未来づくり

最近の報道によると、宇宙ごみ(スペースデブリ)の量がここ数年で2倍に増加したとのことです。使われなくなった人工衛星やロケットの破片が軌道上を漂い、他の衛星や宇宙船に衝突するリスクも高まっています。宇宙でも「ごみ問題」が深刻化しているのです。

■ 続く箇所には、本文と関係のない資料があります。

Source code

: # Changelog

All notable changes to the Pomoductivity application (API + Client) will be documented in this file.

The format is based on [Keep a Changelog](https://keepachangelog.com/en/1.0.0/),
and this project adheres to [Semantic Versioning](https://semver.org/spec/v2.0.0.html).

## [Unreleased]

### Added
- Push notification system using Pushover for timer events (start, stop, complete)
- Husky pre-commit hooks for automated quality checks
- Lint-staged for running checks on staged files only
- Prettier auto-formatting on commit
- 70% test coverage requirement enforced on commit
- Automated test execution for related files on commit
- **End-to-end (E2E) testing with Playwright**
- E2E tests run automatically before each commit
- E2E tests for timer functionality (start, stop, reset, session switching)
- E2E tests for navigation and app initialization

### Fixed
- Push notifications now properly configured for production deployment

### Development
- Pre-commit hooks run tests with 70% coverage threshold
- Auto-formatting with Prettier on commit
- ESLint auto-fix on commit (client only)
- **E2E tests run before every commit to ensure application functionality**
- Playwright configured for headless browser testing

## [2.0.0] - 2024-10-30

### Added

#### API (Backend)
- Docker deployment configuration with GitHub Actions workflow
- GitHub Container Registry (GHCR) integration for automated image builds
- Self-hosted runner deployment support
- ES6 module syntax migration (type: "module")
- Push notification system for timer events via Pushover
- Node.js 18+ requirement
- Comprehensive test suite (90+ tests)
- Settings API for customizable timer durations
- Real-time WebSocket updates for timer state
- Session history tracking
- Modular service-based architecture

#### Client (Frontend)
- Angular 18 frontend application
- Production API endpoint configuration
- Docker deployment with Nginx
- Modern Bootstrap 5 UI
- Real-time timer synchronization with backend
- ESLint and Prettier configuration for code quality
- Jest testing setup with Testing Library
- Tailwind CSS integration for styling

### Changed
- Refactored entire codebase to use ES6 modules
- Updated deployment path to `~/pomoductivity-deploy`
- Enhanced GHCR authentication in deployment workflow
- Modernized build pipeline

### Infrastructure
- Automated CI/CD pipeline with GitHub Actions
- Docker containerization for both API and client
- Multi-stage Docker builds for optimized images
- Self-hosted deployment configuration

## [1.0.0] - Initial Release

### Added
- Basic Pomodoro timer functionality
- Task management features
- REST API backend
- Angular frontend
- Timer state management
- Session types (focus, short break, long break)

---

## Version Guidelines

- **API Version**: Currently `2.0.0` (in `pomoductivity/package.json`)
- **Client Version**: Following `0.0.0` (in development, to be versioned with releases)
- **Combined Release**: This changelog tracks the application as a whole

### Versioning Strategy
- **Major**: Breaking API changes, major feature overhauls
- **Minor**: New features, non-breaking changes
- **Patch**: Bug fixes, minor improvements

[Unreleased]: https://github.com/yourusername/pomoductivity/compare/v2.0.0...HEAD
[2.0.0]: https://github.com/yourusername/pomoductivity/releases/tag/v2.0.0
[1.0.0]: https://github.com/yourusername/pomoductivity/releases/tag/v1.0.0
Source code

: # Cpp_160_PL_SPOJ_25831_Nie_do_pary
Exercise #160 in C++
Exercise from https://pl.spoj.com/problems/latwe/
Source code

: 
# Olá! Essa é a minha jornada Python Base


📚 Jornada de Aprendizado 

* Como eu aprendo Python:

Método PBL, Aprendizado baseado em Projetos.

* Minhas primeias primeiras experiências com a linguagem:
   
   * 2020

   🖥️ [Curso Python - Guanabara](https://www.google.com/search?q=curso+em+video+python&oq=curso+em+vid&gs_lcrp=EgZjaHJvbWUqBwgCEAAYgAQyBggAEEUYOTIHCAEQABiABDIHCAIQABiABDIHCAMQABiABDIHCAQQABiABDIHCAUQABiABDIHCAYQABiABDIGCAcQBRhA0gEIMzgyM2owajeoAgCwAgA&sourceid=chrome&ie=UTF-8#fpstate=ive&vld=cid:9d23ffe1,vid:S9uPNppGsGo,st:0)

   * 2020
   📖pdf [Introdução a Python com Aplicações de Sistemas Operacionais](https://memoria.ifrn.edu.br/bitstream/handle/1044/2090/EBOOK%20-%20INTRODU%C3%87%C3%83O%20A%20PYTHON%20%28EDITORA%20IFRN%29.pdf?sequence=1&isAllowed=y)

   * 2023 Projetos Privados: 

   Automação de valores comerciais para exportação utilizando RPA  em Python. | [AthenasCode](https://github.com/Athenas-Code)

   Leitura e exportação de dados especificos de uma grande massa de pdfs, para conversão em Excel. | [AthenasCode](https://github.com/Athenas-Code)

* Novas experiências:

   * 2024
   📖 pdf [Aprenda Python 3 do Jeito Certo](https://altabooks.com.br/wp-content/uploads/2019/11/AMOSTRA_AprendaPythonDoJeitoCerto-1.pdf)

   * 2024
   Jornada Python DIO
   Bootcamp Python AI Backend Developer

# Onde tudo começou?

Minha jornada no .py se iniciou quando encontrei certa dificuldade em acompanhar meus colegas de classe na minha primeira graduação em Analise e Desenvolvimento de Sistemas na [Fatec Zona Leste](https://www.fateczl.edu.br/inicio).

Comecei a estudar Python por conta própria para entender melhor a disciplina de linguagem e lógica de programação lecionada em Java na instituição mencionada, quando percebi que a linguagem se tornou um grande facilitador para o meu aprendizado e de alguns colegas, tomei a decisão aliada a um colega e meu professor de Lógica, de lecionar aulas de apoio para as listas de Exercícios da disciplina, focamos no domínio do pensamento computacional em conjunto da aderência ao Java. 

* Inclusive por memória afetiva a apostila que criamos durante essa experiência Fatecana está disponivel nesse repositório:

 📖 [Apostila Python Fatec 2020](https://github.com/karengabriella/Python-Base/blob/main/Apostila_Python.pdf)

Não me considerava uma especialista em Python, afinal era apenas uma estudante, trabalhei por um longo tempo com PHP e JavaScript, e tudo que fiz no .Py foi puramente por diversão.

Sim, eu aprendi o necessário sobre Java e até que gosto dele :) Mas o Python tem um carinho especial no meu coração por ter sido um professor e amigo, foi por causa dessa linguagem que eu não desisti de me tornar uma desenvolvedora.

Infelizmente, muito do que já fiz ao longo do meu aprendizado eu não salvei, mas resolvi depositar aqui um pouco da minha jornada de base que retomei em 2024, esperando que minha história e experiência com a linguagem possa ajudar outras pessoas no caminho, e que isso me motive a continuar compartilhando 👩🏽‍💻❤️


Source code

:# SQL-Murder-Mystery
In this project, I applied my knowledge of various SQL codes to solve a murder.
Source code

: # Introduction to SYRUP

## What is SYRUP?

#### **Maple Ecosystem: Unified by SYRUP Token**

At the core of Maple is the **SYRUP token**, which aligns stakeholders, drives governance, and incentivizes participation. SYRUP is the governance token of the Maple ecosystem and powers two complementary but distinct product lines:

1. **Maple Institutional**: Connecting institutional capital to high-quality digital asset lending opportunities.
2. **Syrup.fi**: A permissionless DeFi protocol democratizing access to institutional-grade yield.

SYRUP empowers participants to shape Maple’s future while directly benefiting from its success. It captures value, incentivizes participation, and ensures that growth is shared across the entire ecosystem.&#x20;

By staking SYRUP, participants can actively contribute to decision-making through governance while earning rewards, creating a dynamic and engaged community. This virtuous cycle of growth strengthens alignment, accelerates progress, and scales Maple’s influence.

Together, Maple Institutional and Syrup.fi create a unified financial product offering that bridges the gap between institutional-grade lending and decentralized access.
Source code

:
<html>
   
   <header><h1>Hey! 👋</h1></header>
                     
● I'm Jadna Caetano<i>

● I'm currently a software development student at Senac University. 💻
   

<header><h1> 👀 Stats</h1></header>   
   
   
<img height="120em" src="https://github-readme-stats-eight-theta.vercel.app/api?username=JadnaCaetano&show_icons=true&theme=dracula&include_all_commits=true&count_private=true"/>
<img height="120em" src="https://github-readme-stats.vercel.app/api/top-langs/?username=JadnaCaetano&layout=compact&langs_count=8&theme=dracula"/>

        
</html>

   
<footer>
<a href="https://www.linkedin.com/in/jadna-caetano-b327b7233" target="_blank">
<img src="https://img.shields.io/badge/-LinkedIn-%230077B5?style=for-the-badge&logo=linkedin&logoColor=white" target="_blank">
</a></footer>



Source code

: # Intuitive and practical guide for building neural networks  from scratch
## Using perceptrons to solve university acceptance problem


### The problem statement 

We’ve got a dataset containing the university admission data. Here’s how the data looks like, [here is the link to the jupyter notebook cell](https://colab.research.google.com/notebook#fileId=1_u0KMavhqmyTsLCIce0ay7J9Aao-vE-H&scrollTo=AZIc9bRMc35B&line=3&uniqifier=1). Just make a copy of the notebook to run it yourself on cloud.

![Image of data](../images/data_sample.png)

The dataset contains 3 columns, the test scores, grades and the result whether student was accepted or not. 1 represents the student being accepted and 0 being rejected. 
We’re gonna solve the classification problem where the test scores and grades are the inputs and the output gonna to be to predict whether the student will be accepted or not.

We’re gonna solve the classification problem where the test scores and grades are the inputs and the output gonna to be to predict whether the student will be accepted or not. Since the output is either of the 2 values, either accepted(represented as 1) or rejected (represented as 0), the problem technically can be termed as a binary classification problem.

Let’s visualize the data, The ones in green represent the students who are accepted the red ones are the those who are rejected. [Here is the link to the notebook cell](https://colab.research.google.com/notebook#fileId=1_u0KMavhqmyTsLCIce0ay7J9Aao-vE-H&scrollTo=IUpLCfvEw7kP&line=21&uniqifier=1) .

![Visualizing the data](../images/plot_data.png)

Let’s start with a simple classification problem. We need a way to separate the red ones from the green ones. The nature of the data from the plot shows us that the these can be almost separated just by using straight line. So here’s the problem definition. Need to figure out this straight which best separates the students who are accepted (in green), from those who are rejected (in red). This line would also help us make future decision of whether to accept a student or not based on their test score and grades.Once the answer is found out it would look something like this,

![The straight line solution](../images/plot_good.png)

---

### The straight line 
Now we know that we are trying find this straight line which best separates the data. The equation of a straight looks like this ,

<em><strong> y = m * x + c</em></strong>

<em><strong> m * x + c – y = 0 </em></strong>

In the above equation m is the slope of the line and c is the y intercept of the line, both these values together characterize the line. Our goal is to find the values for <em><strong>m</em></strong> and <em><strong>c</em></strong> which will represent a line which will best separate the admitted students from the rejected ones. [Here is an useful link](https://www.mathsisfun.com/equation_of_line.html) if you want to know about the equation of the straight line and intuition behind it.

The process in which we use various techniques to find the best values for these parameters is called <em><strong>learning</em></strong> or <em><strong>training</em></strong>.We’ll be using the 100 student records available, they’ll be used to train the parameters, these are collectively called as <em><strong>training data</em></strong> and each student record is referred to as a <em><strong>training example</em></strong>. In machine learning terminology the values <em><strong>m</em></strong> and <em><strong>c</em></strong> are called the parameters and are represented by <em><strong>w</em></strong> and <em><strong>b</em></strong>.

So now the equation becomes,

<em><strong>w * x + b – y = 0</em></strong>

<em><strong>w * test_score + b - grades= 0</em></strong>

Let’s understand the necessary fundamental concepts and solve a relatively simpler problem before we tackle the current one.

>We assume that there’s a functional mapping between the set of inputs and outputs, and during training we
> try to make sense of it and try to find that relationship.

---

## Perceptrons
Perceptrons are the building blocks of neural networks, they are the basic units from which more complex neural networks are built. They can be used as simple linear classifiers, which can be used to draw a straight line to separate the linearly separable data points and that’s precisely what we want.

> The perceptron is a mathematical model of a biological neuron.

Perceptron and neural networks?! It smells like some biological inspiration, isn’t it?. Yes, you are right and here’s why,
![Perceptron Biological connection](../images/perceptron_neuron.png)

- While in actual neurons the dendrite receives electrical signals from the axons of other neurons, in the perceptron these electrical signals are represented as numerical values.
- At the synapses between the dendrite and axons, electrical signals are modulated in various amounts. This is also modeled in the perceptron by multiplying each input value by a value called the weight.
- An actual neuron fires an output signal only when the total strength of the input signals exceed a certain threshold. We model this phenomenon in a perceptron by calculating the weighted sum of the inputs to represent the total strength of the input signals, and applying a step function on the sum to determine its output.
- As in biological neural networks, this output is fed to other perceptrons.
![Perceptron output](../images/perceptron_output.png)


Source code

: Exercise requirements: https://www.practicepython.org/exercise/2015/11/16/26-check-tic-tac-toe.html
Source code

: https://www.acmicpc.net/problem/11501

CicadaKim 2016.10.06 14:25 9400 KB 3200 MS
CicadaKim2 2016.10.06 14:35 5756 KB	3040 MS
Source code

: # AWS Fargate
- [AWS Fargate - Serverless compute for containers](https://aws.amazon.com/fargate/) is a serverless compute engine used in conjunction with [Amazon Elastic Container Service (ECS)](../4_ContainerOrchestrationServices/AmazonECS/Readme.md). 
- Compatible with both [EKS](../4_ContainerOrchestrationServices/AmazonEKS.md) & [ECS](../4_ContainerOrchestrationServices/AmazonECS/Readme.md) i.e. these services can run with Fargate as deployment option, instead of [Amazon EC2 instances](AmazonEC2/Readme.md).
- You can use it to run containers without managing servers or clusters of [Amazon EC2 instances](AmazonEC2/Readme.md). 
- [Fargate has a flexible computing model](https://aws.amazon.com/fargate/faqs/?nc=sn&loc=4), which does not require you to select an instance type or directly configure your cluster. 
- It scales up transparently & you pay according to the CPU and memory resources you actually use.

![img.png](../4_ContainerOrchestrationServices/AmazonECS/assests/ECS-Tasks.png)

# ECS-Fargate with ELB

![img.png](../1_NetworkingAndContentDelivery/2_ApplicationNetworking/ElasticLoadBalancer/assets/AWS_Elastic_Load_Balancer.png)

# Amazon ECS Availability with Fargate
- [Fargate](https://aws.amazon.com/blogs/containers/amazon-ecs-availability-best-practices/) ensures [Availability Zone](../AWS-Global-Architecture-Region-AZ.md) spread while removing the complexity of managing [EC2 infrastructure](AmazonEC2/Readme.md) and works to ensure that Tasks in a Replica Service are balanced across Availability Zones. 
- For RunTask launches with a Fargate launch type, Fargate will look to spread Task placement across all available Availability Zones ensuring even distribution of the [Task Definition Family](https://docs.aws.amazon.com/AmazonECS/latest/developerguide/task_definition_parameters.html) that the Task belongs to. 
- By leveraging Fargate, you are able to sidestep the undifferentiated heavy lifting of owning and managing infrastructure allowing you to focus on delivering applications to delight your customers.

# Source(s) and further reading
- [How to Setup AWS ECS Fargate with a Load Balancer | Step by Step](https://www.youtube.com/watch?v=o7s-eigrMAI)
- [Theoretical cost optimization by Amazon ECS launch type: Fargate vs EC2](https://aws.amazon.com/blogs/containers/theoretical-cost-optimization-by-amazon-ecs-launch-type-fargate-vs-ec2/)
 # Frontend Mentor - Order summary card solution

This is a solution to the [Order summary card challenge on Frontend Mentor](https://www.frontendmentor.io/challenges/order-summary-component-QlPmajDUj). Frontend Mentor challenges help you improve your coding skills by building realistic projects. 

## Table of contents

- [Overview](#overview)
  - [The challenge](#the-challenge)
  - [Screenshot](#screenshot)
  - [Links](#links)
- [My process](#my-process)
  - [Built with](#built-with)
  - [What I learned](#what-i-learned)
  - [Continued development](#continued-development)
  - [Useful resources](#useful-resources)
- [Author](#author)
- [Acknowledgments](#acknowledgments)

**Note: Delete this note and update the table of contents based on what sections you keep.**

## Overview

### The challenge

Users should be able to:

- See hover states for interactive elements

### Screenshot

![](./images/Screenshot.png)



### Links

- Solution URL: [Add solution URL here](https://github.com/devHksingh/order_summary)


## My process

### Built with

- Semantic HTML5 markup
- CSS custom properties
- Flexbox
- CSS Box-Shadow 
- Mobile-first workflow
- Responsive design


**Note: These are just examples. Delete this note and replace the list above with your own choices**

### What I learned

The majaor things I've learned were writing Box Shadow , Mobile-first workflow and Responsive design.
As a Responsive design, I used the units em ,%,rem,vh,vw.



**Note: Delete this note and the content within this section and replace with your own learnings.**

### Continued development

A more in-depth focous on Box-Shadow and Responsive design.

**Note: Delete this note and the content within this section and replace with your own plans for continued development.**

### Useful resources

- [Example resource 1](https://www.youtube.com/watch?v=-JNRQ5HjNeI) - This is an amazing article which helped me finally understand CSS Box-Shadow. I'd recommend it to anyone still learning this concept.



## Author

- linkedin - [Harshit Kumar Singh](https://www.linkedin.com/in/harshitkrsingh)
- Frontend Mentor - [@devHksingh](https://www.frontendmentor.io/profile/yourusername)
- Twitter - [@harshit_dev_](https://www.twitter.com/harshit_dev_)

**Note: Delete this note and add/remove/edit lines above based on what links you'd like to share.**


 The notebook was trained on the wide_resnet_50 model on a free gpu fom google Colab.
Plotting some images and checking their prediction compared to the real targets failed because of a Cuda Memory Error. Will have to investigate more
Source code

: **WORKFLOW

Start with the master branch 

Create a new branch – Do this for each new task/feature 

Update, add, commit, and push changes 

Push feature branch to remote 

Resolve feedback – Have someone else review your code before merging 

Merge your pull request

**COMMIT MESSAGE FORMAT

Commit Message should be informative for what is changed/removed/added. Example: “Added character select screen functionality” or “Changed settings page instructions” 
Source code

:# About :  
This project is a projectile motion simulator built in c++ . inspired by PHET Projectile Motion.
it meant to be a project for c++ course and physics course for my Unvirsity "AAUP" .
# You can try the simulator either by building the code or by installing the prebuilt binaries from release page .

このニュースは、私たちの日常にも通じる大きなテーマを投げかけています。**「出したごみをどう処理するか」ではなく、「そもそも出さない仕組みをどう作るか」**という視点です。

地上でも進む「ごみを出さない」挑戦

実は、宇宙だけでなく地上でも同じような問題意識から、ごみを減らす取り組みがさまざまな業界で進んでいます。いくつかの企業の事例をご紹介します。

【事例1】ユニクロ:服から服をつくる

アパレル大手のユニクロは、回収した衣類をリサイクルして再び服に生まれ変わらせる「リサイクルポリエステル」の活用を広げています。「RE.UNIQLO」プロジェクトでは、顧客が不要になった衣類を店舗で回収し、再資源化しています。これは、「廃棄を前提としない製造」の好例です。

【事例2】トヨタ:工場から出る廃棄物ゼロへ

自動車業界では、トヨタが「ゼロエミッション工場」を目指しています。部品の梱包材をリユース可能なコンテナに変更したり、部品ごとの供給方法を見直したりして、不要なごみの発生をそもそも抑える仕組みを整えています。

【事例3】スターバックス:再利用カップとサブスク

スターバックスは近年、リユース可能なカップの使用を促進するために「リユースカップのサブスク」サービスを一部店舗で試験導入しています。顧客はカップを何度でも使い、洗って返却することで、使い捨て容器によるごみの削減を実現します。

ごみを減らすことは「コスト削減」でもある

これらの取り組みには共通点があります。それは、「ごみを出さないこと」が環境への貢献だけでなく、企業の効率やコスト削減にもつながっているということです。ムダを減らし、持続可能な仕組みを作ることは、あらゆる業界において競争力の源にもなります。

私たちにもできる第一歩

宇宙でのごみ問題は、遠い話のようでいて実は私たちの日常と地続きです。たとえば職場でも、梱包資材の見直し、使い捨てから再利用へ、紙からデジタルへと、小さな改善が積み重なれば、大きな変化になります。

ごみは、出してから考えるのではなく、「出さない設計」をする時代へと進んでいます。